Pull every line that includes the word "Consistency" from the data.

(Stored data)

--------------------

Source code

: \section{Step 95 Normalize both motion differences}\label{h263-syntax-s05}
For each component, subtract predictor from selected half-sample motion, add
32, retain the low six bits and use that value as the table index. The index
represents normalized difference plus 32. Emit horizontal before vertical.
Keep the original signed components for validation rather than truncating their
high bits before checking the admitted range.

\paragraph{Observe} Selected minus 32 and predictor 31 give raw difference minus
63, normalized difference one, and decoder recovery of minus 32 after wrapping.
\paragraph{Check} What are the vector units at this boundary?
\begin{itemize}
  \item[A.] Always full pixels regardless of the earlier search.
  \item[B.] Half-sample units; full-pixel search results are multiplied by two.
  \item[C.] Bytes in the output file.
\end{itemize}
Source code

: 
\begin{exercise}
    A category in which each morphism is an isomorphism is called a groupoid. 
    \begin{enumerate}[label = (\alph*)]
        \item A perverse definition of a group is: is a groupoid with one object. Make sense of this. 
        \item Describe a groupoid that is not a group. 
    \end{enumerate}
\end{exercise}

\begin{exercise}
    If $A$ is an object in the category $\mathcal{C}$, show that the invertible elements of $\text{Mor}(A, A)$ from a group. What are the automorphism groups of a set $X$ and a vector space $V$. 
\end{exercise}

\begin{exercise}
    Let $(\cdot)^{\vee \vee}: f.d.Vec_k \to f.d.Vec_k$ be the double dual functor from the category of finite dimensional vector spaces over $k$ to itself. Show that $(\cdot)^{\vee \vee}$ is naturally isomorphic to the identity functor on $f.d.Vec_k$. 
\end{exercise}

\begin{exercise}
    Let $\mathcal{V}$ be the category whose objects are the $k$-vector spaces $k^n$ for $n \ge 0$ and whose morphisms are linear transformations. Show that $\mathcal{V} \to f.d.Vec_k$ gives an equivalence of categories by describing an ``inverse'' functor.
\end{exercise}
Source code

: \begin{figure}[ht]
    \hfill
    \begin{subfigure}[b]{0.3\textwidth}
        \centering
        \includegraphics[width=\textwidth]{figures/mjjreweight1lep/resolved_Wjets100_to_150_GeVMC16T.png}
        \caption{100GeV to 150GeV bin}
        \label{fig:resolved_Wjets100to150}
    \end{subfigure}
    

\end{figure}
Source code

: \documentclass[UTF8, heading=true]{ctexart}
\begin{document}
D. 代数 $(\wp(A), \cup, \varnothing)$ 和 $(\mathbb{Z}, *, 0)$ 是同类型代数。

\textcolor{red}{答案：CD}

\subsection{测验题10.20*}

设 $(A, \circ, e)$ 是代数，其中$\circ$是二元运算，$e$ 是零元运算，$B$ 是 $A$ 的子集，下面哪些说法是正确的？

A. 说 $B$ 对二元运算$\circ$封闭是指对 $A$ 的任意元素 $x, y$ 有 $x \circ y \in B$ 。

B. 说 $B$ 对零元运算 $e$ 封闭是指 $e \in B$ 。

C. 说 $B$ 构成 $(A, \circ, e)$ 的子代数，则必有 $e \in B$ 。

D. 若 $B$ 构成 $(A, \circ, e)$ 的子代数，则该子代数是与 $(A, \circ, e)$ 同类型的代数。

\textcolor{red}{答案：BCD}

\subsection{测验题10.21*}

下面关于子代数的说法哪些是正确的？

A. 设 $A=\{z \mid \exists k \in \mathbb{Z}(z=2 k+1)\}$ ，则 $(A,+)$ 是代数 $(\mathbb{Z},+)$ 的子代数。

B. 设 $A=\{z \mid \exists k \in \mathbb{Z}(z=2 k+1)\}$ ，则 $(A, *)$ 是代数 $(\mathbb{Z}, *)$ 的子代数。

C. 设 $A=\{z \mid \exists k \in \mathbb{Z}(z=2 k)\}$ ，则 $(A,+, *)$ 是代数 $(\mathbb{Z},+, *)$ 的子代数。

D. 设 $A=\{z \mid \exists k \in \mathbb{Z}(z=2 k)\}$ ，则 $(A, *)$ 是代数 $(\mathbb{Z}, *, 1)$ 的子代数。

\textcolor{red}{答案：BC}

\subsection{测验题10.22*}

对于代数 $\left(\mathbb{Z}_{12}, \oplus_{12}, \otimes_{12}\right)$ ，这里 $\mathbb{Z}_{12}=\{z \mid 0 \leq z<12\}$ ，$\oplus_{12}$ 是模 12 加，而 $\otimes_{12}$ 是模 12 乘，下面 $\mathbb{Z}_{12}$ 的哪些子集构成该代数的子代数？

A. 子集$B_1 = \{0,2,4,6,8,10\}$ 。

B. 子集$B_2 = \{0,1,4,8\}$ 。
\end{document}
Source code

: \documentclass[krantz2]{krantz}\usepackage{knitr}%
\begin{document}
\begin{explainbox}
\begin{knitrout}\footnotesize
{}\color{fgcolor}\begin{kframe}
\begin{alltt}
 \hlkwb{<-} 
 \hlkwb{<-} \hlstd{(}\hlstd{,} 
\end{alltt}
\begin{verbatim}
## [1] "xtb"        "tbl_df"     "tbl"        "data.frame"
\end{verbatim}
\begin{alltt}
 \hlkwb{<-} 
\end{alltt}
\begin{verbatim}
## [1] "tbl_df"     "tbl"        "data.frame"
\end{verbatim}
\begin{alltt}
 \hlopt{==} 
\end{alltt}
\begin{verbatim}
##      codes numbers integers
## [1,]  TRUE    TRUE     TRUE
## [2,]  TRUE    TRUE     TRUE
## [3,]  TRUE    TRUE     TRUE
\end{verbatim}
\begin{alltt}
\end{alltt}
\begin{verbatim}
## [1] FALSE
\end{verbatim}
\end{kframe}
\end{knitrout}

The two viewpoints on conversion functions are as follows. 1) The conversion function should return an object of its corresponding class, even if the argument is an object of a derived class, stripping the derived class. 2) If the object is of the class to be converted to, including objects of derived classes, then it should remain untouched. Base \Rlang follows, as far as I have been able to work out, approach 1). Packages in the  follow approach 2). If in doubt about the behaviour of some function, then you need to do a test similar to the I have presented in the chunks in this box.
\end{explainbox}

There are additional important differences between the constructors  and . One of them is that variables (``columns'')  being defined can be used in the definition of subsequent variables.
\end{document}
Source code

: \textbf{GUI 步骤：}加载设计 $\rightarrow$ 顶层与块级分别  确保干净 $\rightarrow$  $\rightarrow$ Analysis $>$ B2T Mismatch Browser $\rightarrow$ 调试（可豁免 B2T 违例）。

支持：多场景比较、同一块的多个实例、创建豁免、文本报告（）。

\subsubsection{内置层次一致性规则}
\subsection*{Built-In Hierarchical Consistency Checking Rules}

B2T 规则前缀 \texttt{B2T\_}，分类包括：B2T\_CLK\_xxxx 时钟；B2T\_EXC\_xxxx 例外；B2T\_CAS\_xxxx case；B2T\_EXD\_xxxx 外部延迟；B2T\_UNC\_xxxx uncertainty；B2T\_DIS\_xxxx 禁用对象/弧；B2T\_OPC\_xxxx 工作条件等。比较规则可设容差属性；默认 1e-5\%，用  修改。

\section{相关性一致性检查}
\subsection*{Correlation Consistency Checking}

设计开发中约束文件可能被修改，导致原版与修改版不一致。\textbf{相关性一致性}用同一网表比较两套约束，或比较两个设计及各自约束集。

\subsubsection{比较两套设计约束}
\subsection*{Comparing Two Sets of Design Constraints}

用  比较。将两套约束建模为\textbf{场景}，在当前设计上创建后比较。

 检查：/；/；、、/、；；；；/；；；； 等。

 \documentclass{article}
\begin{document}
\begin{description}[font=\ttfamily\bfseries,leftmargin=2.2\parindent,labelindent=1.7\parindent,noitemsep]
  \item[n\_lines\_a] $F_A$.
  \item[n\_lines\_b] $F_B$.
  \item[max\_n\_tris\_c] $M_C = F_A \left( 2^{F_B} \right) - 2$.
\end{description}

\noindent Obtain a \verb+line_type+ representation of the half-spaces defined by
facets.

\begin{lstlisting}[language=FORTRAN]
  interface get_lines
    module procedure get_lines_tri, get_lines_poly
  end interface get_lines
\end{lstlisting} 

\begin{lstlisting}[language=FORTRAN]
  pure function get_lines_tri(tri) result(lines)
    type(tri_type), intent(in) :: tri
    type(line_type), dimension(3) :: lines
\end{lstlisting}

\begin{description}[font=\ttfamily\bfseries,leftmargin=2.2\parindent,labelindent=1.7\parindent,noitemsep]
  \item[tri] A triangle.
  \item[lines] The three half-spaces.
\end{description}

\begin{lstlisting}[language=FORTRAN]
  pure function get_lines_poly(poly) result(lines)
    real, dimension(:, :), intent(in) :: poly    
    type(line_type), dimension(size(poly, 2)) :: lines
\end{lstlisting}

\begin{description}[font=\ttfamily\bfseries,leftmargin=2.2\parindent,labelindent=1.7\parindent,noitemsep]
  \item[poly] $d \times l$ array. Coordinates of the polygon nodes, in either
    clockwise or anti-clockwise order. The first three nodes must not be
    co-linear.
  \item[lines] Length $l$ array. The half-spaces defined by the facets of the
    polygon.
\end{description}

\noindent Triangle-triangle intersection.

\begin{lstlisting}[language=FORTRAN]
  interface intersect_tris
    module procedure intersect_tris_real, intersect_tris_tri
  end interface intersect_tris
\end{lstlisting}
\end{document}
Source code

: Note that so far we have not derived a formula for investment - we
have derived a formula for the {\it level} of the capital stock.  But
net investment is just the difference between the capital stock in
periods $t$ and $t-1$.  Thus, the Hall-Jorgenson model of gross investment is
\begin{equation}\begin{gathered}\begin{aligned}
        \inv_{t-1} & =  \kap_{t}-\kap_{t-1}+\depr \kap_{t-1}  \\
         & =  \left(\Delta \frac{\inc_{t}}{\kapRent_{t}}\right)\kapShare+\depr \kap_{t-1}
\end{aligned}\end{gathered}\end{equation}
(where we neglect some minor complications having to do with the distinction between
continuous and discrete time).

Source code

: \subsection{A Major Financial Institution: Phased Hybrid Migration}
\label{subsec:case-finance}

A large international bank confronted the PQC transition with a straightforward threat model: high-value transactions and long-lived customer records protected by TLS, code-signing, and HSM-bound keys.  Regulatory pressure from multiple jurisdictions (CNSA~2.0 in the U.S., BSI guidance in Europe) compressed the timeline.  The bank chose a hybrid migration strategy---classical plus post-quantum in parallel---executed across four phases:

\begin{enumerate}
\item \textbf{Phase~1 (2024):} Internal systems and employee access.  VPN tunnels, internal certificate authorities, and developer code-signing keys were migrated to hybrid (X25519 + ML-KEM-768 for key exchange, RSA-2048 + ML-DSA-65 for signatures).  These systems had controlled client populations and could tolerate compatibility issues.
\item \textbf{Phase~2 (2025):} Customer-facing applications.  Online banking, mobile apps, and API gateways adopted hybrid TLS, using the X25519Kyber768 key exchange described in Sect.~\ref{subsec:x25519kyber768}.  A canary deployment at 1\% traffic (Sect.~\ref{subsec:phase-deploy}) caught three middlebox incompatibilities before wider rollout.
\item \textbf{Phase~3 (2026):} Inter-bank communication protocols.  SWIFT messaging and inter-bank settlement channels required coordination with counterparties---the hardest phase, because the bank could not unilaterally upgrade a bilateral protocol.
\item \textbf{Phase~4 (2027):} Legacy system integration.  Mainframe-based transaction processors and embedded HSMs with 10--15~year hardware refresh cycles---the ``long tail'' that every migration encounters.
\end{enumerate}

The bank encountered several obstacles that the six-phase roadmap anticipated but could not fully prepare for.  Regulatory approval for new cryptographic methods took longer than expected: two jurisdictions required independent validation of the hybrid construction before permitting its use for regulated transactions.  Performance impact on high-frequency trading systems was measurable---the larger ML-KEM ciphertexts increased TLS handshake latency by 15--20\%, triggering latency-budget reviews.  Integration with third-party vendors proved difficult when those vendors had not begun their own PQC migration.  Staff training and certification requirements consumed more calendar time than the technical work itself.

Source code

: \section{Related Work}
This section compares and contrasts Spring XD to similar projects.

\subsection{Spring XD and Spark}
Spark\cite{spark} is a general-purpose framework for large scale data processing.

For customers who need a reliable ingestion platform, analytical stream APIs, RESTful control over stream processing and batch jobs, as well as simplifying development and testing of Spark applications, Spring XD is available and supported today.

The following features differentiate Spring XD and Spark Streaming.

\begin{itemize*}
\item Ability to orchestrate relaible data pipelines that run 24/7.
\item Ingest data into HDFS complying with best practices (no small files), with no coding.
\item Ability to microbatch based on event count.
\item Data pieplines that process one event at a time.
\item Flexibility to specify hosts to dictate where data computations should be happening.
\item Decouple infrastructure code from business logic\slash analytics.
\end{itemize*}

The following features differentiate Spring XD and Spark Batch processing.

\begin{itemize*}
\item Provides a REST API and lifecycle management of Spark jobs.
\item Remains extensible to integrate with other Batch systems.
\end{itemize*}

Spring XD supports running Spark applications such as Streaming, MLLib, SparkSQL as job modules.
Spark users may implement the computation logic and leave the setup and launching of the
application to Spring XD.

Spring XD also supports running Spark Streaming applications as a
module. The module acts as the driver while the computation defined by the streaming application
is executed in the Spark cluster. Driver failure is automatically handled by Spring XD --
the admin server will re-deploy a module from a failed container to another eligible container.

--------------------

● **ANSWER SPACE**
\subsection*{Built-In Hierarchical Consistency Checking Rules}
\subsection*{Correlation Consistency Checking}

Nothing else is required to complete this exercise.